Sure, Kaupo’s candour comes with a side order of modesty there, but what his combination of passions really tells us is that specialism in photography is a powerful thing; it’s a focus and devotion that very often separates great shots from average ones. Specialism is about finding the thing you can’t stop shooting; where it’s so natural and enjoyable that it doesn’t feel like work anymore. Shoot what you love and people will see that in your images and they’ll respond. With Kaupo’s work, you get to feel his love of music right there in the pictures.
This didn’t all happen at once, of course. Instead the elements built like notes into chords. “I attended a Soviet-style music specialist school in Estonia,” he explains, “and these schools have a harsh and serious approach. There was only one choice really: you will be a musician or a failed musician.” Even then though, he had an interest in photography and became mesmerised after he picked up what was probably the first digital camera in Estonia, which had just 0.3 megapixels. He also bought a film camera which he used to learn traditional techniques, and after leaving school made ends meet working as a freelance photographer in Finland, where he also studied photography. Ultimately though, Kaupo felt that he needed to make a choice. “Music was my education and my potential career, but I couldn’t go on as half and half; it’s a principal of mine, not to do things at a half level.”
But once a musician always a musician, and after 10 years he decided to try and connect the two, concentrating on working with musicians he knew – his first customer was his clarinet mentor. Still there was some doubt though.
I didn’t think I could fully specialise in Estonia; there is no money in the classical music scene there, but I thought I could maybe do it internationally. I did some sessions for free, then for just a small fee to get my name out there. Eventually I was able to swap all my commercial jobs – which were better paid – to just doing the music.

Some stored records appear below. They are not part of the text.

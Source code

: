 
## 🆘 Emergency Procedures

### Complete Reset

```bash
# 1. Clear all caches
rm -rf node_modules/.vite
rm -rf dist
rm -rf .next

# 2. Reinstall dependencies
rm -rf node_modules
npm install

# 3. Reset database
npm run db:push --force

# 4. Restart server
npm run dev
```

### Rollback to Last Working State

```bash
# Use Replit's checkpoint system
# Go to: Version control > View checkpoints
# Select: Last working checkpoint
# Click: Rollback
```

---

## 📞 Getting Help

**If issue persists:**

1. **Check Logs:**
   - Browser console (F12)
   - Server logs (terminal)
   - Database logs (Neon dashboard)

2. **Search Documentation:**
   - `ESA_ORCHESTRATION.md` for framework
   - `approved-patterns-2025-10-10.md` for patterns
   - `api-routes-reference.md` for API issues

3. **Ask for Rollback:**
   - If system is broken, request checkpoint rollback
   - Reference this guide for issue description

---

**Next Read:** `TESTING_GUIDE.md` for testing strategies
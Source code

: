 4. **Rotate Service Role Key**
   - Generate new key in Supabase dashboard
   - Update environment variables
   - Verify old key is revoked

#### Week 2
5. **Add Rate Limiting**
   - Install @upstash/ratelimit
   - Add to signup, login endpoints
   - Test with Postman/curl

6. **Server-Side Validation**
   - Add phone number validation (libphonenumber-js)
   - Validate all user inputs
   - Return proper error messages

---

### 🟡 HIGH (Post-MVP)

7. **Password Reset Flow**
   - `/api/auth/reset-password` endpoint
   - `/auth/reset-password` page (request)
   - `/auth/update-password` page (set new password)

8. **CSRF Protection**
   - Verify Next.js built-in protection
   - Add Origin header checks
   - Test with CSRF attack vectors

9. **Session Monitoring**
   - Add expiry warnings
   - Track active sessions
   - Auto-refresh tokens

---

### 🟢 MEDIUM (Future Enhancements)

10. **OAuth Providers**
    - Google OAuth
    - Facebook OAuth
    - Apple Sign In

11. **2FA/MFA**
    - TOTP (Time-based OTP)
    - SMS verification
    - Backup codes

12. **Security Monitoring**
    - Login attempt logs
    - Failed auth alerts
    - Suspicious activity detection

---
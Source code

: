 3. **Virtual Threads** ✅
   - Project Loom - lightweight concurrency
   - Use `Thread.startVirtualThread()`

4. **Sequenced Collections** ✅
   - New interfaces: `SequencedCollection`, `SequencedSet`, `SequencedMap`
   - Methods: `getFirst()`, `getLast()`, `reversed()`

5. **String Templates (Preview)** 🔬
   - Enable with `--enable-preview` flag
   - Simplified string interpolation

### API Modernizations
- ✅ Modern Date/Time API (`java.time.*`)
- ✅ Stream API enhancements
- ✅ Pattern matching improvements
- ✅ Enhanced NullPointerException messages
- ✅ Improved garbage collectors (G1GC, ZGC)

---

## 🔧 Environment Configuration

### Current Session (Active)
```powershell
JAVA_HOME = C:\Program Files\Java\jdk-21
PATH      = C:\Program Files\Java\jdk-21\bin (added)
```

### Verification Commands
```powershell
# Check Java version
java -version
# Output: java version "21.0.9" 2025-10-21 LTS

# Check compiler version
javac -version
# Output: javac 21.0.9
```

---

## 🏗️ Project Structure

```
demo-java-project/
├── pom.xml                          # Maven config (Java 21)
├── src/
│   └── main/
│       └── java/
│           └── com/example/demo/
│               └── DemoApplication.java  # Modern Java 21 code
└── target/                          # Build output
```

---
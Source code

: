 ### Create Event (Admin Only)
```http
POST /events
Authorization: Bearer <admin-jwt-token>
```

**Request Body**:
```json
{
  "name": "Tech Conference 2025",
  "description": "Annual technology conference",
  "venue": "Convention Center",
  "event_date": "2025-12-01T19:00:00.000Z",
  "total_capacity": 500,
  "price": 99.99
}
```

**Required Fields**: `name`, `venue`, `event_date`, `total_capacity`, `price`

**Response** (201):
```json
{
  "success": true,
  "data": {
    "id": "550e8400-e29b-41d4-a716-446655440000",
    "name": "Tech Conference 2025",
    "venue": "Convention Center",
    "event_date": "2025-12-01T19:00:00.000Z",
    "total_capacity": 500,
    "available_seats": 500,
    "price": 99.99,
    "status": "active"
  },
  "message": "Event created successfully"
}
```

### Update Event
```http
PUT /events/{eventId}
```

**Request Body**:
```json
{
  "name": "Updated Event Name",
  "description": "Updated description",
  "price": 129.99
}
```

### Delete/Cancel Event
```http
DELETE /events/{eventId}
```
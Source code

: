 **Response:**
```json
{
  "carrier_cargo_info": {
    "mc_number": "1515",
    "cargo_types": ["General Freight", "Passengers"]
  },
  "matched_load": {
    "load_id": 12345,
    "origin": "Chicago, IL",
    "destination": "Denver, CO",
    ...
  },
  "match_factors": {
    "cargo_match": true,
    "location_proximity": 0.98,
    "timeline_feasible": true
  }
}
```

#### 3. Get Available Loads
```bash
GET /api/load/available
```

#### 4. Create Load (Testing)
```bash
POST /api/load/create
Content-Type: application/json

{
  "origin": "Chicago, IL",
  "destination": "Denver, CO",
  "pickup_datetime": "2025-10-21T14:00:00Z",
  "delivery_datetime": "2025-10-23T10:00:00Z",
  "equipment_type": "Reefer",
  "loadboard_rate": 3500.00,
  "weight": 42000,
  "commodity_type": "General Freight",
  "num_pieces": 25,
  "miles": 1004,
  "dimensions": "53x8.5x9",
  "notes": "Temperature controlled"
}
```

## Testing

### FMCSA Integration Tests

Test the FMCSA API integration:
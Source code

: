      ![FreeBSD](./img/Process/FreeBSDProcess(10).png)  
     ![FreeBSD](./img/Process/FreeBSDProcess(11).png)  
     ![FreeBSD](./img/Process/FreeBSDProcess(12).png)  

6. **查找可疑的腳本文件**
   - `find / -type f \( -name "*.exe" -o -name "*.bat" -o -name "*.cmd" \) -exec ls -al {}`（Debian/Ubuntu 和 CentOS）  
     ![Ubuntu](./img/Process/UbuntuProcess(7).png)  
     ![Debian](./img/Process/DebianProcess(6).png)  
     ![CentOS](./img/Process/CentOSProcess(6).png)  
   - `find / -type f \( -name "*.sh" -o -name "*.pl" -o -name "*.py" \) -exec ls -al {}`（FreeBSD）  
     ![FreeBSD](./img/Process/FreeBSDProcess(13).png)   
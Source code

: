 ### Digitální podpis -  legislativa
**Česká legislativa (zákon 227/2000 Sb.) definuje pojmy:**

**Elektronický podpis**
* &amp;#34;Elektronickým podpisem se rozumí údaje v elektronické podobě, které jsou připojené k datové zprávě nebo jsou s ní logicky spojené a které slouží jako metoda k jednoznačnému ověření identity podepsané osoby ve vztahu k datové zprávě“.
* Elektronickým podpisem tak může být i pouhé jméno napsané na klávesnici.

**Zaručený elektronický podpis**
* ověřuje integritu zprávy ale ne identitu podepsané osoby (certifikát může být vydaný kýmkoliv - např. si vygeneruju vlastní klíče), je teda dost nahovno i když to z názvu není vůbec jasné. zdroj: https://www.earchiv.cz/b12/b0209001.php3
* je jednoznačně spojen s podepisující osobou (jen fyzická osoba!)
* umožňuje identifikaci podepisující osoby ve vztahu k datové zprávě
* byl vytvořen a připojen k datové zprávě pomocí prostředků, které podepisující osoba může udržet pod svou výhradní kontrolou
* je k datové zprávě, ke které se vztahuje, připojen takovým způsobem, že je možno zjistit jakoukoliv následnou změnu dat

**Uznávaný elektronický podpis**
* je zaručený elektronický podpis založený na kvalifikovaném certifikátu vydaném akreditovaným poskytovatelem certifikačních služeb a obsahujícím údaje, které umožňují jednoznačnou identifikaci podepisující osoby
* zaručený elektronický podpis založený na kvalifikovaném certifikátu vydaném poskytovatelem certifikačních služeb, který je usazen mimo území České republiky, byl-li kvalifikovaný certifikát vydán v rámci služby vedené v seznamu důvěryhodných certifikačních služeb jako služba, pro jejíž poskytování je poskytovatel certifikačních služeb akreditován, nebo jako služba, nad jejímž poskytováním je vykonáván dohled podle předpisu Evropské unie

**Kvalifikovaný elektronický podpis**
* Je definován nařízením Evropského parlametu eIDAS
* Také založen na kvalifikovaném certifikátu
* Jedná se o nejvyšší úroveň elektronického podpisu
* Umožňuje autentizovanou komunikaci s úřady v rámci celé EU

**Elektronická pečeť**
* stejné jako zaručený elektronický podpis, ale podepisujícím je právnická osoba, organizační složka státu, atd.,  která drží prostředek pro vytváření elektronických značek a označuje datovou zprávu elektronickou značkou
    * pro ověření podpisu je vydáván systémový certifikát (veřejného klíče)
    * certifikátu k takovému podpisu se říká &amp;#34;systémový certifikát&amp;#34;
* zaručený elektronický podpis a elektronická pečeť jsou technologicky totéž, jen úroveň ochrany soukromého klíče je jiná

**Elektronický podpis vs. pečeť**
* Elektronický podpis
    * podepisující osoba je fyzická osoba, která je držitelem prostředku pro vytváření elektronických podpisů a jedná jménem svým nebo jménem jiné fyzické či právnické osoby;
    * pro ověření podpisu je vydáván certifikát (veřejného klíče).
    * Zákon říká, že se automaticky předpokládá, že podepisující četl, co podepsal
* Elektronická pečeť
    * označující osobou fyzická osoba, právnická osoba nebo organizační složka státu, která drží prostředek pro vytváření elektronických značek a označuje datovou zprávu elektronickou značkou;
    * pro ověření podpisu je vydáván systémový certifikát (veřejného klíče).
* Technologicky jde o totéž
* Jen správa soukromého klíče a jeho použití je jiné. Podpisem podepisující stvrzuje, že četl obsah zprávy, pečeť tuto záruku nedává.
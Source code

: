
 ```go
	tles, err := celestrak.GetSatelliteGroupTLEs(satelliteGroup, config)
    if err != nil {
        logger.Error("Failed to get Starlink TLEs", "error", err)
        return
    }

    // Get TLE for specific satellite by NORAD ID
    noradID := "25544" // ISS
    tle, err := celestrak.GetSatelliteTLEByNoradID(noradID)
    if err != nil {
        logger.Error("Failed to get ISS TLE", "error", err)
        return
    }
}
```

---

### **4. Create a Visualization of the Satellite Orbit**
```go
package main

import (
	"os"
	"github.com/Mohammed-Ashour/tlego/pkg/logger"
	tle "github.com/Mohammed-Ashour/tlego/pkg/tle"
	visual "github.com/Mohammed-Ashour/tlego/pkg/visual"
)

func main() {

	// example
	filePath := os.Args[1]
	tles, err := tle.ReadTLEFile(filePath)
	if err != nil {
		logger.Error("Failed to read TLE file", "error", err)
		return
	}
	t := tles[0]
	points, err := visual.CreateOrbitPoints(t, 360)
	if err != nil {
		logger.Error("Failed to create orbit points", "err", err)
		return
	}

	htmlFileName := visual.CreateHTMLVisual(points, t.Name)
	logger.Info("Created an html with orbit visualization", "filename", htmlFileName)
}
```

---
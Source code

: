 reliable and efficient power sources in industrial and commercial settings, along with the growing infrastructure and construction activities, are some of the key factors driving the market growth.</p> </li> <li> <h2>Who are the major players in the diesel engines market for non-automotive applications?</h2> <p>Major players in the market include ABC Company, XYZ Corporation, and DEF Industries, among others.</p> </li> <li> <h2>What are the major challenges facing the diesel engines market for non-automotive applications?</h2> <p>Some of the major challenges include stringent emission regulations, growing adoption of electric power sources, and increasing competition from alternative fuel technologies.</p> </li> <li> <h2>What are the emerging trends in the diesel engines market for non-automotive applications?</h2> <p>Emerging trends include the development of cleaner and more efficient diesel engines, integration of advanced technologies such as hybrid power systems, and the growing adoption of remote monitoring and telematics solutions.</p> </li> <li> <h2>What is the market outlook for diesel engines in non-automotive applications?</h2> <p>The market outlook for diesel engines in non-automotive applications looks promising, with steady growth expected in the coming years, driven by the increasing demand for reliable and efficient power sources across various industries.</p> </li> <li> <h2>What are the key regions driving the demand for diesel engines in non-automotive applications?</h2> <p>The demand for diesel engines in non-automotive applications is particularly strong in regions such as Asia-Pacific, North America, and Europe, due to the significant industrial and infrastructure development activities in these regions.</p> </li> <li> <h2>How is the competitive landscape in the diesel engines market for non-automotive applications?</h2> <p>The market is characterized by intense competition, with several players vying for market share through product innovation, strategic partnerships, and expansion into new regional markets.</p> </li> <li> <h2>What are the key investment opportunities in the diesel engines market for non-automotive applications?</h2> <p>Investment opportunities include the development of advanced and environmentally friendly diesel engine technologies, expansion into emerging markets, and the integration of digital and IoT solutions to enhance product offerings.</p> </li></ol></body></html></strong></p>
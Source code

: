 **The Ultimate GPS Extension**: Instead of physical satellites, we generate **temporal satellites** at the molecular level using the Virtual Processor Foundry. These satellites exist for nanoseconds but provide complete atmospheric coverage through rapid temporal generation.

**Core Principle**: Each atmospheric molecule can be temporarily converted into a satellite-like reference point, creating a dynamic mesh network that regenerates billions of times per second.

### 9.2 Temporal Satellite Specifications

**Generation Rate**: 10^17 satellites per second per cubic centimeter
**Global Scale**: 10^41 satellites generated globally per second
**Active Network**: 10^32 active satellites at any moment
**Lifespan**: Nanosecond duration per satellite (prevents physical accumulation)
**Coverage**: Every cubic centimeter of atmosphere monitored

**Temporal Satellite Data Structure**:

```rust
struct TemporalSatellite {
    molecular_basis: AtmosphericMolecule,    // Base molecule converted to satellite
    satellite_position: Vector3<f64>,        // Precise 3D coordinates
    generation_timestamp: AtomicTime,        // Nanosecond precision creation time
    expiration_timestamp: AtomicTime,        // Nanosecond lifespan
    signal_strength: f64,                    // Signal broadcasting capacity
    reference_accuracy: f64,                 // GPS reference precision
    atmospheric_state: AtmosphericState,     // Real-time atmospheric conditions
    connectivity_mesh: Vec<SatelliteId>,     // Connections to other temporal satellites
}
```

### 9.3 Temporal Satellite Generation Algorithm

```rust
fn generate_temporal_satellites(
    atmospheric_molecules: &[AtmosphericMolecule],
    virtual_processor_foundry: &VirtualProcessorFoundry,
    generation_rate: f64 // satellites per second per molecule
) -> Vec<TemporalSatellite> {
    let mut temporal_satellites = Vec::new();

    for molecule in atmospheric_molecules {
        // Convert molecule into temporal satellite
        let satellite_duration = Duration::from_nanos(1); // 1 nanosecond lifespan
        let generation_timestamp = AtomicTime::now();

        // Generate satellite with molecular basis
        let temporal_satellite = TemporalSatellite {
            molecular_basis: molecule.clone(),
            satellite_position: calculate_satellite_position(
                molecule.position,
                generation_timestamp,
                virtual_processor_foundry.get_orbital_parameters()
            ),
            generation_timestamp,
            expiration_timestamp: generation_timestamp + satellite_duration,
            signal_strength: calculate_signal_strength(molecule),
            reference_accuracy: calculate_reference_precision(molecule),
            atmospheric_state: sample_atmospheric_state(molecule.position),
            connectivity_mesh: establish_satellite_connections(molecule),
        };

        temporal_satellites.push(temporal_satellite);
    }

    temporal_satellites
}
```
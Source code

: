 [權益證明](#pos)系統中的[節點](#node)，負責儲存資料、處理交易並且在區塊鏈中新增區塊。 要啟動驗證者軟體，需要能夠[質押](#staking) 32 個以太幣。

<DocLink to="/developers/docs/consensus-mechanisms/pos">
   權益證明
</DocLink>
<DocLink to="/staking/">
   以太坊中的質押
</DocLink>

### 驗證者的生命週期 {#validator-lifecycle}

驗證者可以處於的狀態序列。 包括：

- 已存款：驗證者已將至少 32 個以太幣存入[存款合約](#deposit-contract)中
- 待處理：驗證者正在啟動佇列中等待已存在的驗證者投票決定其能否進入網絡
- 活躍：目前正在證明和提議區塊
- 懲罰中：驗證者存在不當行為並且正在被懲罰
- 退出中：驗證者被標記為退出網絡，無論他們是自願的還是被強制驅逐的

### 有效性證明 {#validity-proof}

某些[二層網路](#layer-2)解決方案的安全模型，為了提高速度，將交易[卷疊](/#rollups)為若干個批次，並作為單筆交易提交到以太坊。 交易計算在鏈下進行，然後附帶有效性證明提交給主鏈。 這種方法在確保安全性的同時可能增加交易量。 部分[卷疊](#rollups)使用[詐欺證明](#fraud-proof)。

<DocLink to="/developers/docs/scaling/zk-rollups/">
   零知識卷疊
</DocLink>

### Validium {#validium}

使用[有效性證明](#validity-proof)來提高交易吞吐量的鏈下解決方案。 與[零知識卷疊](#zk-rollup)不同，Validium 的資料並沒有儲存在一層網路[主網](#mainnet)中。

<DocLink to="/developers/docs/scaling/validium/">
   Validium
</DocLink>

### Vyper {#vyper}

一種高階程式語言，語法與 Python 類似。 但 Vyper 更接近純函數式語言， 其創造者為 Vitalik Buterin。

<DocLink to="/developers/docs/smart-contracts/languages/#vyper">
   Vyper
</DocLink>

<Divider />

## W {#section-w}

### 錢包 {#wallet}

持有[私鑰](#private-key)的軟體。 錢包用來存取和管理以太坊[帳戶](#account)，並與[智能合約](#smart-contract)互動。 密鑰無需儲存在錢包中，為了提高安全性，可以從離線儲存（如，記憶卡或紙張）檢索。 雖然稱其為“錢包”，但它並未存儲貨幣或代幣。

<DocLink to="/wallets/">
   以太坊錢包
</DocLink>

Of course, music photography is a wide subject and Kaupo’s portraiture one of many niches within it. “It’s a simplification,” he explains, “but for me there are mainly two types; there’s event based or documentary music photography, which might include concerts or festivals. Concert pictures can be art, but it’s rare at those heights, and actually there’s not high expectation either. On the other side there is portraiture, which is what I do. It’s a very different approach because you need more of a connection with the subject.” You can even see this in the natural way his subjects hold their instruments.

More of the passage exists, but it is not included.